Approved new law on administrative proceedings in financial system
Law No. 13,506, dated November 13, 2017, amended the rules applicable to punitive procedures conducted by the Central Bank of Brazil (BCB) and the Brazilian Securities Commission (CVM).
With respect to BCB, which is the scope of this article, the new law affects all entities under the surveillance of BCB, such as banks and members of the Payment and Consortium Systems. It also impacts individuals and corporations developing activities under the surveillance of BCB, rendering certain audit services to such entities or holding management positions therein.
When compared to Law No. 4,595, dated December 31, 1964 (which governs the National Financial System – “SFN”), the new law broadened the list of administrative infractions to which individuals and companies are subject. The new list is long and includes the failure to provide information required by law or regulation to BCB (such as the declaration of Brazilian assets abroad), the performance of transactions prohibited or not aligned with BCB’s authorization and the exercise of management positions in financial or similar institutions without BCB’s approval.

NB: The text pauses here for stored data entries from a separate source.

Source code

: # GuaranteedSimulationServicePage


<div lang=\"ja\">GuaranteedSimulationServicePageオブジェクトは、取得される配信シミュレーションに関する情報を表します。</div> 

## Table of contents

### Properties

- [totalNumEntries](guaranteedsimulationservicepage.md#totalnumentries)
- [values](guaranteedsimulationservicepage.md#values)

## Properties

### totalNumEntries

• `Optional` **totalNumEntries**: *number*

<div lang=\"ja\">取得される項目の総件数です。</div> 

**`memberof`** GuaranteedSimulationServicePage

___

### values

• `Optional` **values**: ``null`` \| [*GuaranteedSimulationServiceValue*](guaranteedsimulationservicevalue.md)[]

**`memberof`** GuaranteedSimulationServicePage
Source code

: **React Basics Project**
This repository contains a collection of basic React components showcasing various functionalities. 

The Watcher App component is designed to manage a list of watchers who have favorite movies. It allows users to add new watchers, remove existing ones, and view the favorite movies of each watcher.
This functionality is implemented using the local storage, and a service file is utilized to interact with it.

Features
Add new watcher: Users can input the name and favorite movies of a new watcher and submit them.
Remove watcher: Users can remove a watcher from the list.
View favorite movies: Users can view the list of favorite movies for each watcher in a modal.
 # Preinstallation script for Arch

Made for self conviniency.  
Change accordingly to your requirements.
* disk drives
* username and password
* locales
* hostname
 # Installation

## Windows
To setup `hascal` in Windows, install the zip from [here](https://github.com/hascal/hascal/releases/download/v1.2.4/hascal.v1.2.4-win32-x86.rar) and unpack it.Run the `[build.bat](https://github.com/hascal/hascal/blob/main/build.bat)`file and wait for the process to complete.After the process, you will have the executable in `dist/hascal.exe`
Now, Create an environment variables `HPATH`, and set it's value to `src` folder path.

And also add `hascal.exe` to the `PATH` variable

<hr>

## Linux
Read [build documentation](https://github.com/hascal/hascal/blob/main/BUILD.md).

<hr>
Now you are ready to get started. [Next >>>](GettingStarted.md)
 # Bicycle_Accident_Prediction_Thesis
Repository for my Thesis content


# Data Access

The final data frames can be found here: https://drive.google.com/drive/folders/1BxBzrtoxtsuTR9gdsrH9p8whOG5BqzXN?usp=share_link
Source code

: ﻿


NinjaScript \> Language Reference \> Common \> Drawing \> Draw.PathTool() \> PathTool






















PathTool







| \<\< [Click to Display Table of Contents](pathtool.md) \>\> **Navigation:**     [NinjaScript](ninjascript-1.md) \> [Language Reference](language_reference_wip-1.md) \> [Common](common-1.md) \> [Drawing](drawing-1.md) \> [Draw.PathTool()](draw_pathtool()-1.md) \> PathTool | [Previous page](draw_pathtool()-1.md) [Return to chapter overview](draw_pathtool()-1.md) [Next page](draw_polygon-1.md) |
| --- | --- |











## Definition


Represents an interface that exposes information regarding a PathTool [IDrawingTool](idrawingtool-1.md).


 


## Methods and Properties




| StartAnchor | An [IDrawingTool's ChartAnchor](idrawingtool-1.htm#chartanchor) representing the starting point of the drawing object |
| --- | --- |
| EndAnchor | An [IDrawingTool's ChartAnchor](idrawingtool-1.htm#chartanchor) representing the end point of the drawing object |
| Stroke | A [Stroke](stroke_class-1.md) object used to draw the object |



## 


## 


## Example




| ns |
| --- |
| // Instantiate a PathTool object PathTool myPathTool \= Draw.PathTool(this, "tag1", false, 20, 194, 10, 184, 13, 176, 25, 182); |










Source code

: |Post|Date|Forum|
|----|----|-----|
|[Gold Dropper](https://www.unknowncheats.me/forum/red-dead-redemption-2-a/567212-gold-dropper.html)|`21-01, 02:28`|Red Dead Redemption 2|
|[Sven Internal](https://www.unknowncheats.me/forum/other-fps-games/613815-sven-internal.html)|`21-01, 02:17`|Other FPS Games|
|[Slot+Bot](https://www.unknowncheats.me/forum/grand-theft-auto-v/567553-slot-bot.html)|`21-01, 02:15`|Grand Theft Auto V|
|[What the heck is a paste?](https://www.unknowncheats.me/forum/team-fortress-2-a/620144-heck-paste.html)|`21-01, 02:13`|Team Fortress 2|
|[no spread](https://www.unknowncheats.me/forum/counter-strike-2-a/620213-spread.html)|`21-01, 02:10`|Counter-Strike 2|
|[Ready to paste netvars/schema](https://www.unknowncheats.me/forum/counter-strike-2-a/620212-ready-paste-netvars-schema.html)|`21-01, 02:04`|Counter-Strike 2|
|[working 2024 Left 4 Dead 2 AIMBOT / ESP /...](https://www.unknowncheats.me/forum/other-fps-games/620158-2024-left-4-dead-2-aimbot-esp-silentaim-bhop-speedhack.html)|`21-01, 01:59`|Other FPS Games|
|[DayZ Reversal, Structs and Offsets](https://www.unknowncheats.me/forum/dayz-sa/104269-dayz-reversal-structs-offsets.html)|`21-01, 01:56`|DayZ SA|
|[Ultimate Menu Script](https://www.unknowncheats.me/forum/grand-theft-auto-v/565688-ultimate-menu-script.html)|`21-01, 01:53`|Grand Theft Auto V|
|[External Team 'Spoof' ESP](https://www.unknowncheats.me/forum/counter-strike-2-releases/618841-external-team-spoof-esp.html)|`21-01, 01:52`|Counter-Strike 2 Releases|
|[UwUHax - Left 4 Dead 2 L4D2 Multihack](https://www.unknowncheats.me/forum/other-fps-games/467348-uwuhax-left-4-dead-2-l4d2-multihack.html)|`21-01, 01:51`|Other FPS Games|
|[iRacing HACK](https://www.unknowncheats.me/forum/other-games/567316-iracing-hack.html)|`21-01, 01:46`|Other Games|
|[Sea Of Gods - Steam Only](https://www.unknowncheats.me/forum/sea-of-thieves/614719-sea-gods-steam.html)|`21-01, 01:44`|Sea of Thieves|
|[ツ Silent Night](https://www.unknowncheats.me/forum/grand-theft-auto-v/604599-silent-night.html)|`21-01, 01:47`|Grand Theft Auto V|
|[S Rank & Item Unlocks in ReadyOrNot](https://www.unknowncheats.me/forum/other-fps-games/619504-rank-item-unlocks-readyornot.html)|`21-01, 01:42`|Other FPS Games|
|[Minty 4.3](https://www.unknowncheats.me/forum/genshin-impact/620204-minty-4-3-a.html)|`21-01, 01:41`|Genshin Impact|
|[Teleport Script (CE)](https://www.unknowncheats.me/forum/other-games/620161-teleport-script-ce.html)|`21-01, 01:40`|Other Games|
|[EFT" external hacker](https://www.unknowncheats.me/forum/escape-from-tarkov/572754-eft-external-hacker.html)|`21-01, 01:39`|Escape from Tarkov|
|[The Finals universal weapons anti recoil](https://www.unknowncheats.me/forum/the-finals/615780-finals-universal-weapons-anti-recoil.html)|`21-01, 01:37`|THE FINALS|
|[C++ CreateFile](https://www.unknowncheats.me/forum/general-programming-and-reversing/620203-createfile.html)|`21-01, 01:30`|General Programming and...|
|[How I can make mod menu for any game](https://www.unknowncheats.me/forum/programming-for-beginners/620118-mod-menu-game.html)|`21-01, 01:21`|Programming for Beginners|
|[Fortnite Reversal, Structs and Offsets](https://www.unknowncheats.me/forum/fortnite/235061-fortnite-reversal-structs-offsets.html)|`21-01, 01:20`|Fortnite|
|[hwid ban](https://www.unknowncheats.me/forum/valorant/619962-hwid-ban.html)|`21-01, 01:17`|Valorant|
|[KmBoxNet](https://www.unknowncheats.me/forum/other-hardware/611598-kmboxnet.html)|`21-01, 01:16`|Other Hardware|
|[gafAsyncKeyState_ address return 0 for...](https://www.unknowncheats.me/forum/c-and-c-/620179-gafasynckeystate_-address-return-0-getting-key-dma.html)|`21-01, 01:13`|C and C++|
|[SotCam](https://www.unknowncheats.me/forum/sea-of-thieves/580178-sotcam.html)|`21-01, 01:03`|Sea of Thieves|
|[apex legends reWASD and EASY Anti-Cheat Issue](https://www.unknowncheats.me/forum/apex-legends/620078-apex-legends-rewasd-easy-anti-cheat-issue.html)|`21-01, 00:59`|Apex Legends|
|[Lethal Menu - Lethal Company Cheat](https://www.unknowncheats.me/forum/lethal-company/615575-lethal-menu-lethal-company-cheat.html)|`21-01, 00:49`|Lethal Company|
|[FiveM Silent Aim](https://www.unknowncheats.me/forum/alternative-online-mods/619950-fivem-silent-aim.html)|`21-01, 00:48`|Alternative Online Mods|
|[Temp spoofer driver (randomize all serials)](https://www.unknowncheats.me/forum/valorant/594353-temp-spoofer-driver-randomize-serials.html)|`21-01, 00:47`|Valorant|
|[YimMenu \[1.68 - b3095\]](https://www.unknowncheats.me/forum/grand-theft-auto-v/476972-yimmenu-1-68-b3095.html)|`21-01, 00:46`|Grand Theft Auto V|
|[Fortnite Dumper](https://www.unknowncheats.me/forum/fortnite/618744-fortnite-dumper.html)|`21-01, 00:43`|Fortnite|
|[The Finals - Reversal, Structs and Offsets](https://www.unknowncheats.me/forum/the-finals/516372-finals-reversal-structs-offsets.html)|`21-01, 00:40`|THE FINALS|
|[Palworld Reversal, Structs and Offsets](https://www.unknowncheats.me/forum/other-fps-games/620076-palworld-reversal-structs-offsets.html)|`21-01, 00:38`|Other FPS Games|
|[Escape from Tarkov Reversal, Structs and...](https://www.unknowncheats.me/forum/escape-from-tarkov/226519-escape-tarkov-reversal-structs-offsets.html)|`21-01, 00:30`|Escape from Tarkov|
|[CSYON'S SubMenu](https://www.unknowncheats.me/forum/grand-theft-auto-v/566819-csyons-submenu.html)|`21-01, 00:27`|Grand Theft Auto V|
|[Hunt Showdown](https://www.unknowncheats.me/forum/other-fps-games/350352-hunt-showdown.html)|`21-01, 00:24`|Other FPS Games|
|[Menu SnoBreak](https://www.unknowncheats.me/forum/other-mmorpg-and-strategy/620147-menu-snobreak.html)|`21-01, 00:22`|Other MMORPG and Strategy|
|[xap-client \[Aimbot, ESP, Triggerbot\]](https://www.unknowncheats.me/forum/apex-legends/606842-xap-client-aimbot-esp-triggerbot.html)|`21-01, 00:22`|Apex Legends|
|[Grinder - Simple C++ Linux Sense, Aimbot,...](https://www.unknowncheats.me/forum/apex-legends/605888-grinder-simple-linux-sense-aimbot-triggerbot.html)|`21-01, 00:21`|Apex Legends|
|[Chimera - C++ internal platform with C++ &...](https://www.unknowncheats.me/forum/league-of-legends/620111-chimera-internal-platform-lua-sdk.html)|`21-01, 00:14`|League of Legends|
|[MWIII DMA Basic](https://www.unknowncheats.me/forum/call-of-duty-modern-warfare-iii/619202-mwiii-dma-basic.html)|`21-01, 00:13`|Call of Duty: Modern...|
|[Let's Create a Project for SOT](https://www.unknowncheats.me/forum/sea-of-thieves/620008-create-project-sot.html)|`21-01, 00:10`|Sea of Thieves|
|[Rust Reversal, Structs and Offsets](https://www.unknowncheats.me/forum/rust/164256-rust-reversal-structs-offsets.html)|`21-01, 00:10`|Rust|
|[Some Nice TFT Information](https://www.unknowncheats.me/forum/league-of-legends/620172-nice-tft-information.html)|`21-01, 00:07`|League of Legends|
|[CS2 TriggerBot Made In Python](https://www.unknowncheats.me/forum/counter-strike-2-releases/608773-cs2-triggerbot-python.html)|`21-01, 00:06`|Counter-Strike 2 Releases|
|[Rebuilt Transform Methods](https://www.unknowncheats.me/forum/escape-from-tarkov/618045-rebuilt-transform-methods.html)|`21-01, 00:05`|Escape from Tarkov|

Prohibited transactions include: (i) issuance of debentures; and (ii) acquisition of real estate properties not intended for use of the acquiring entity, except those received as payment of non-performing loans or when expressly authorized by BCB, in compliance with rules to be issued by the National Monetary Council (CMN).
The restriction on the issuance of debentures is not new. The rules on acquisition of distressed assets, on the other hand, were amended by the new law.

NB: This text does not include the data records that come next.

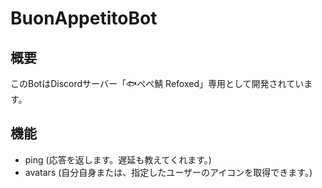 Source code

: # BuonAppetitoBot

## 概要
このBotはDiscordサーバー「🐟️ぺぺ鯖 Refoxed」専用として開発されています。

## 機能
- ping (応答を返します。遅延も教えてくれます。)
- avatars (自分自身または、指定したユーザーのアイコンを取得できます。)
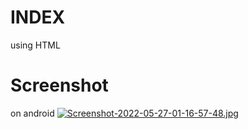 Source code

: # INDEX
using HTML 

# Screenshot
on android
[![Screenshot-2022-05-27-01-16-57-48.jpg](https://i.postimg.cc/HLkxx1wX/Screenshot-2022-05-27-01-16-57-48.jpg)](https://postimg.cc/v4CMqjSZ)
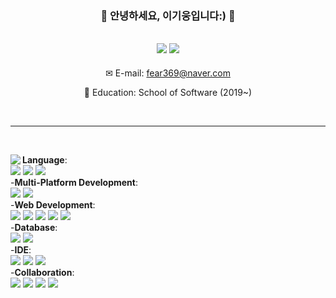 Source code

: <div align="center">
  
 
  ### 🐣 안녕하세요, 이기웅입니다:) 🐥 
 
 <a href="https://github.com/gw282"><img src="https://hits.seeyoufarm.com/api/count/incr/badge.svg?url=https%3A%2F%2Fgithub.com%2Fgw282&count_bg=%23000000&title_bg=%23000000&icon=github.svg&icon_color=%23E7E7E7&title=GitHub&edge_flat=false)"/></a> <a href="https://solved.ac/7l0l0"><img src="http://mazassumnida.wtf/api/mini/generate_badge?boj=7l0l0"/></a>
 ---

✉ E-mail: fear369@naver.com
 
🏫 Education: 
School of Software (2019~)
 
 <br>
 
</div>
  
 ---
 
 <br>
 
<a href="https://suave-lilac-075.notion.site/b1ac3609f8a946c3a1939b5d46211e44?v=cc0f75ec13e54868a33bb57336fb9ee8"><img align="left" src="https://github-readme-stats.vercel.app/api/top-langs/?username=gw282&langs_count=6&hide=jupyter%20notebook,roff"/></a>
 
<div align="left">


**Language**:
<br>
<img src="https://img.shields.io/badge/C++-00599C?style=flat-square&logo=C%2B%2B&logoColor=white"/></a>
<img src="https://img.shields.io/badge/Python-3776AB?style=flat-square&logo=Python&logoColor=white">
<img src="https://img.shields.io/badge/Java-007396?style=flat-square&logo=java&logoColor=white"/></a>
<br>
-**Multi-Platform Development**:
<br>
  <img src="https://img.shields.io/badge/Dart-0175C2?style=flat-square&logo=Dart&logoColor=white">
  <img src="https://img.shields.io/badge/Flutter-02569B?style=flat-square&logo=Flutter&logoColor=white">
<br>
-**Web Development**:
<br>
<img src="https://img.shields.io/badge/html5-E34F26??style=flat-square&logo=html5&logoColor=white"> 
<img src="https://img.shields.io/badge/css-1572B6??style=flat-square&logo=css3&logoColor=white"> 
<img src="https://img.shields.io/badge/javascript-F7DF1E?style=flat-square&logo=javascript&logoColor=black"> 
<img src="https://img.shields.io/badge/react-61DAFB??style=flat-square&logo=react&logoColor=black"> 
<img src="https://img.shields.io/badge/node.js-339933??style=flat-square&logo=Node.js&logoColor=white">
<br>
-**Database**:
<br>
<img src="https://img.shields.io/badge/MySQL-4479A1?style=flat-square&logo=mysql&logoColor=white">
<img src="https://img.shields.io/badge/Firebase-FFCA28?style=flat-square&logo=firebase&logoColor=white">
<br>
-**IDE**:
<br>
<img src="https://img.shields.io/badge/VisualStudioCode-007ACC?style=flat-square&logo=visualstudiocode&logoColor=white"/>
<img src="https://img.shields.io/badge/Eclipse-2C2255?style=flat-square&logo=eclipse&logoColor=white"/>
<img src="https://img.shields.io/badge/AndroidStudio-3DDC84?style=flat-square&logo=androidstudio&logoColor=white"/>
<br>
-**Collaboration**:
<br>
<img src="https://img.shields.io/badge/GitHub-181717?style=flat-square&logo=github&logoColor=white"/>
<img src="https://img.shields.io/badge/Figma-F24E1E?style=flat-square&logo=figma&logoColor=white"/>
<img src="https://img.shields.io/badge/Notion-000000?style=flat-square&logo=notion&logoColor=white"/>
<img src="https://img.shields.io/badge/Slack-4A154B?style=flat-square&logo=slack&logoColor=white"/>

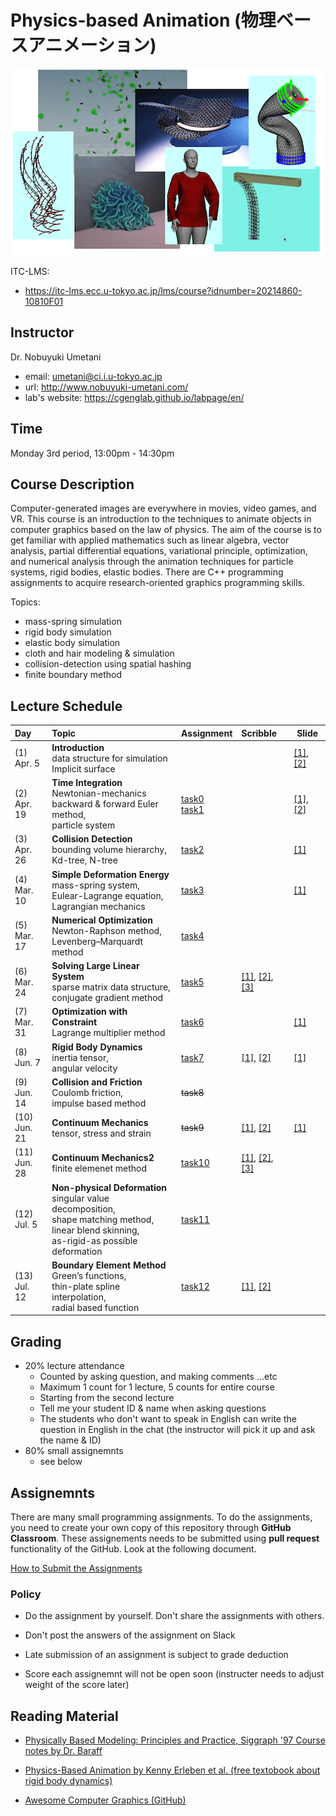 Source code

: # Physics-based Animation (物理ベースアニメーション)

![under construction](doc/rep_image.png)


ITC-LMS: 
- https://itc-lms.ecc.u-tokyo.ac.jp/lms/course?idnumber=20214860-10810F01



## Instructor

Dr. Nobuyuki Umetani 
- email: umetani@ci.i.u-tokyo.ac.jp
- url: http://www.nobuyuki-umetani.com/
- lab's website: https://cgenglab.github.io/labpage/en/

## Time

Monday 3rd period, 13:00pm - 14:30pm

## Course Description

Computer-generated images are everywhere in movies, video games, and VR. This course is an introduction to the techniques to animate objects in computer graphics based on the law of physics. The aim of the course is to get familiar with applied mathematics such as linear algebra, vector analysis, partial differential equations, variational principle, optimization, and numerical analysis through the animation techniques for particle systems, rigid bodies, elastic bodies. There are C++ programming assignments to acquire research-oriented graphics programming skills. 

Topics:
- mass-spring simulation
- rigid body simulation
- elastic body simulation
- cloth and hair modeling & simulation
- collision-detection using spatial hashing
- finite boundary method


## Lecture Schedule

| Day | Topic | Assignment | Scribble | Slide |
|:----|:---|:---|:---|-----|
| (1)<br> Apr. 5 | **Introduction**<br>data structure for simulation<br>Implicit surface |  | | [[1]](http://www.nobuyuki-umetani.com/scribble/introduction.pdf), [[2]](http://www.nobuyuki-umetani.com/scribble/data_structure.pdf) |
| (2)<br> Apr. 19 | **Time Integration**<br> Newtonian-mechanics<br> backward & forward Euler method,<br> particle system | [task0](task0)<br>[task1](task1) |  | [[1]](http://www.nobuyuki-umetani.com/scribble/data_structure.pdf), [[2]](http://www.nobuyuki-umetani.com/scribble/grid_mesh_interpolation.pdf) |
| (3)<br> Apr. 26 | **Collision Detection**<br> bounding volume hierarchy,<br> Kd-tree, N-tree | [task2](task2) | | [[1]](http://www.nobuyuki-umetani.com/scribble/collision_detection_broad.pdf) |
| (4)<br> Mar. 10 | **Simple Deformation Energy**<br> mass-spring system,<br> Eulear-Lagrange equation,<br> Lagrangian mechanics | [task3](task3) | | [[1]](http://www.nobuyuki-umetani.com/scribble/mass_spring_system.pdf) |
| (5)<br> Mar. 17 | **Numerical Optimization**<br> Newton-Raphson method,<br> Levenberg–Marquardt method | [task4](task4) | |  |
| (6)<br> Mar. 24 | **Solving Large Linear System**<br> sparse matrix data structure,<br> conjugate gradient method | [task5](task5) | [[1]](http://www.nobuyuki-umetani.com/scribble/linsol_cg.pdf), [[2]](http://www.nobuyuki-umetani.com/scribble/linsol_cgprecond.pdf), [[3]](http://www.nobuyuki-umetani.com/scribble/linsol_ludecomp.pdf) |  |
| (7)<br> Mar. 31 | **Optimization with Constraint**<br> Lagrange multiplier method | [task6](task6) | | [[1]](http://www.nobuyuki-umetani.com/scribble/optimization_with_constraints.pdf) |
| (8)<br> Jun. 7  | **Rigid Body Dynamics**<br>inertia tensor, <br>angular velocity | [task7](task7) | [[1]](http://www.nobuyuki-umetani.com/scribble/mech_rotation.pdf), [[2]](http://www.nobuyuki-umetani.com/scribble/mech_rigidbody.pdf) | [[1]](http://www.nobuyuki-umetani.com/scribble/rigid_body_dynamics.pdf) |
| (9)<br> Jun. 14 | **Collision and Friction**<br>Coulomb friction, <br>impulse based method | ~~task8~~ | |  |
| (10)<br> Jun. 21 | **Continuum Mechanics**<br> tensor, stress and strain | ~~task9~~ | [[1]](http://www.nobuyuki-umetani.com/scribble/mech_fluidcontinuum.pdf), [[2]](http://www.nobuyuki-umetani.com/scribble/mech_fluidgoverning.pdf) | [[1]](http://www.nobuyuki-umetani.com/scribble/tensor.pdf) |
| (11)<br> Jun. 28 | **Continuum Mechanics2**<br> finite elemenet method | [task10](task10) | [[1]](http://www.nobuyuki-umetani.com/scribble/fem_outline.pdf), [[2]](http://www.nobuyuki-umetani.com/scribble/fem_linearsolid.pdf), [[3]](http://www.nobuyuki-umetani.com/scribble/fem_mitc3.pdf) |  |
| (12)<br> Jul. 5  | **Non-physical Deformation**<br> singular value decomposition,<br> shape matching method,<br> linear blend skinning,<br> as-rigid-as possible deformation | [task11](task11) | |  |
| (13)<br> Jul. 12 | **Boundary Element Method**<br> Green’s functions,<br> thin-plate spline interpolation,<br> radial based function | [task12](task12) | [[1]](http://www.nobuyuki-umetani.com/scribble/bem_laplace.pdf), [[2]](http://www.nobuyuki-umetani.com/scribble/bem_helmholtz.pdf) |  |


## Grading

- 20% lecture attendance
  - Counted by asking question, and making comments ...etc
  - Maximum 1 count for 1 lecture, 5 counts for entire course
  - Starting from the second lecture
  - Tell me your student ID & name when asking questions
  - The students who don't want to speak in English can write the question in English in the chat (the instructor will pick it up and ask the name & ID)
- 80% small assignemnts
  - see below

## Assignemnts

There are many small programming assignments. To do the assignments, you need to create your own copy of this repository through **GitHub Classroom**.  These assignements needs to be submitted using **pull request** functionality of the GitHub. Look at the following document. 

[How to Submit the Assignments](doc/submit.md)

### Policy

- Do the assignment by yourself. Don't share the assignments with others.

- Don't post the answers of the assignment on  Slack 

- Late submission of an assignment is subject to grade deduction

- Score each assignemnt will not be open soon (instructer needs to adjust weight of the score later)

  


## Reading Material

- [Physically Based Modeling: Principles and Practice, Siggraph '97 Course notes by Dr. Baraff](http://www.cs.cmu.edu/~baraff/sigcourse/index.html)

- [Physics-Based Animation  by Kenny Erleben et al. (free textobook about rigid body dynamics)](https://iphys.wordpress.com/2020/01/12/free-textbook-physics-based-animation/)

- [Awesome Computer Graphics (GitHub)](https://github.com/luisnts/awesome-computer-graphics)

Under the previous system, distressed assets needed to be sold within one year, extendable two times at BCB’s discretion. Those assets were usually sold at a very low percentage of the par value, since the banks were forced to get rid of them within the legal term in any circumstances. As of the publication of the new law, CMN is allowed to provide for more flexible sales criteria, taking into account urgent matters, as crisis in the real estate market.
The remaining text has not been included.